» How to complete this task:
Report how many lines of the listing below include the word "damper". Give nothing but the number.
_____
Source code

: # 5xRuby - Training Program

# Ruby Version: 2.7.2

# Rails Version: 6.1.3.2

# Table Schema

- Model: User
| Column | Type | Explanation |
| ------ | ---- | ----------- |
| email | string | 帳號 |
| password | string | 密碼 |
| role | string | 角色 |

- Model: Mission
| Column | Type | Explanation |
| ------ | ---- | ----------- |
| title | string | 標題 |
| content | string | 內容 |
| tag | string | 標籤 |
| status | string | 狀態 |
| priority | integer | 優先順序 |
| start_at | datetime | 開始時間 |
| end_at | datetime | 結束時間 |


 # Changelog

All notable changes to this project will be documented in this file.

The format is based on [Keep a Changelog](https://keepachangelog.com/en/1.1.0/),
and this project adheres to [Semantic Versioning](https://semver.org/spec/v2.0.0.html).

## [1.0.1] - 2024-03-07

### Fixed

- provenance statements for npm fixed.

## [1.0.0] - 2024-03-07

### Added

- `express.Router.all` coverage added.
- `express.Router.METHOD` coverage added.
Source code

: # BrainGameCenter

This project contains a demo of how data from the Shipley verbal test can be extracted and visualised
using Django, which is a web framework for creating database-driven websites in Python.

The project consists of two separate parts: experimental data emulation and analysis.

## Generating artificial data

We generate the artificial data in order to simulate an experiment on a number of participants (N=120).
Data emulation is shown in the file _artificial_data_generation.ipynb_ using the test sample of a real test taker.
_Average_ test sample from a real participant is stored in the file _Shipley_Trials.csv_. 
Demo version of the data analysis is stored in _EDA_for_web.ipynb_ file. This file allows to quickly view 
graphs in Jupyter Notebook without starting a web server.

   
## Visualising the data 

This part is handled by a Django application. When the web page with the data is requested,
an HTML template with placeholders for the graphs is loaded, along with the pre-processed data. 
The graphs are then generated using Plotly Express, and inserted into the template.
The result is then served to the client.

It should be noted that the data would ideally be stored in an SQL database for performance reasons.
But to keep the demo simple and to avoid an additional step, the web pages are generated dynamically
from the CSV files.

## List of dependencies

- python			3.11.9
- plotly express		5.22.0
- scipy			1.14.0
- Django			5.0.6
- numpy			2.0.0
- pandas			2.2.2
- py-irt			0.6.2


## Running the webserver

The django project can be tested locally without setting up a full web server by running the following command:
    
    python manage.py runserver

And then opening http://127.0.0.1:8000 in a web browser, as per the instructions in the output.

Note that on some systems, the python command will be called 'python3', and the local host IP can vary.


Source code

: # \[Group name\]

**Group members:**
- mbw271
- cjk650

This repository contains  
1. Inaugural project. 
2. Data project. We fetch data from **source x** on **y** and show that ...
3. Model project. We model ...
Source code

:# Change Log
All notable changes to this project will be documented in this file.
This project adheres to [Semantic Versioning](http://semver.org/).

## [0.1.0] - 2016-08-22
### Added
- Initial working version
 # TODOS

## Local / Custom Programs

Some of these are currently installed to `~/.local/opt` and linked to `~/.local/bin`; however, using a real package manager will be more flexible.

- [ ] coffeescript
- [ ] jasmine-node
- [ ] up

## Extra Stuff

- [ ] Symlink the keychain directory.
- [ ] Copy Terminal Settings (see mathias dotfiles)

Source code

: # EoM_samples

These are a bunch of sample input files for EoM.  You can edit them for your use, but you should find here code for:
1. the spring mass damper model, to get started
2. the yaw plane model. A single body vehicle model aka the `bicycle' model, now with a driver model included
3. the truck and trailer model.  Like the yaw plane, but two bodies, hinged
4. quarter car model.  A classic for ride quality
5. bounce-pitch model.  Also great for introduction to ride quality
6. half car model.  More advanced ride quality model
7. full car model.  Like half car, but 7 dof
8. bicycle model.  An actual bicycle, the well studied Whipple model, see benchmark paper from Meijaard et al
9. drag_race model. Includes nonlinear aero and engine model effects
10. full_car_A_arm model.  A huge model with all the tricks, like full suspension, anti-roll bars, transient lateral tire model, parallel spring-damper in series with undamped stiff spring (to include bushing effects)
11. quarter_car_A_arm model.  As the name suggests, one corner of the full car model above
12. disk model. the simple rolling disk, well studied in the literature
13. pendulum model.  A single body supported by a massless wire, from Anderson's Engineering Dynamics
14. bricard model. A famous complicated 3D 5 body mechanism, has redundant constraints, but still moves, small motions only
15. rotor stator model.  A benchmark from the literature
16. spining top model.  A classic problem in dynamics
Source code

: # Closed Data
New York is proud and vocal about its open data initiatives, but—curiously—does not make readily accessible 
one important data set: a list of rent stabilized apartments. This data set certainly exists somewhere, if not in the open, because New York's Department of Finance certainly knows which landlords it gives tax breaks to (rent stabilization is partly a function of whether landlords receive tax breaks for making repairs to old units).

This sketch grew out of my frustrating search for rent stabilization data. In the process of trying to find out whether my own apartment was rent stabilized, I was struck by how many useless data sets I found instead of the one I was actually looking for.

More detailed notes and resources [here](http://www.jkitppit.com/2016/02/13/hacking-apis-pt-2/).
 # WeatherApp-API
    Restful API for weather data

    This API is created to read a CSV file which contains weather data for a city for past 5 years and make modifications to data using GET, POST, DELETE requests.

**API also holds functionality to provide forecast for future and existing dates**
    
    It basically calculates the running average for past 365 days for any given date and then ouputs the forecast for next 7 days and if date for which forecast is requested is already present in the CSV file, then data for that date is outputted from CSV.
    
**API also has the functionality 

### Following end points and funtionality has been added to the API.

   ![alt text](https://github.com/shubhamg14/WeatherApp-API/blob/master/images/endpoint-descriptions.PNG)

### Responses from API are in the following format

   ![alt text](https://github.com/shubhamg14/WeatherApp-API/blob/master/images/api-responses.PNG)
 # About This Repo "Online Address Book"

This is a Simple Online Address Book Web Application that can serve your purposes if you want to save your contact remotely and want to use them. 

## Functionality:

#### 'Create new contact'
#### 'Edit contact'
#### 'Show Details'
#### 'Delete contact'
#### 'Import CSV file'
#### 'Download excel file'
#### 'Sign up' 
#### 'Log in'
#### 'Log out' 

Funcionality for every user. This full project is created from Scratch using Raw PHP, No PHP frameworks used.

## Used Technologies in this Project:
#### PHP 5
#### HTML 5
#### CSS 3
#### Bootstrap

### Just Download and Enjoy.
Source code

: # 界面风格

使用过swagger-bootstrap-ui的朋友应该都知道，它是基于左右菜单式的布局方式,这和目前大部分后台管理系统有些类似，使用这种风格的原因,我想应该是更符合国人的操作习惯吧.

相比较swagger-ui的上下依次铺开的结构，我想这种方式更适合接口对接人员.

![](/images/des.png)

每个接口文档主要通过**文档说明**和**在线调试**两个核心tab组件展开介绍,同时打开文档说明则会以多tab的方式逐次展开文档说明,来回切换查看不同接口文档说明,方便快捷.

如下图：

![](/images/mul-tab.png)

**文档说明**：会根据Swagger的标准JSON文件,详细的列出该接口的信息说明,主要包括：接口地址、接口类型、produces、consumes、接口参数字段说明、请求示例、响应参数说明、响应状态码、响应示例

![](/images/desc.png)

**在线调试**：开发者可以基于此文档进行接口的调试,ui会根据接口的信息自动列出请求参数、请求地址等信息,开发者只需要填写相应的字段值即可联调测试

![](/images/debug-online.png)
_____
» Task result:
2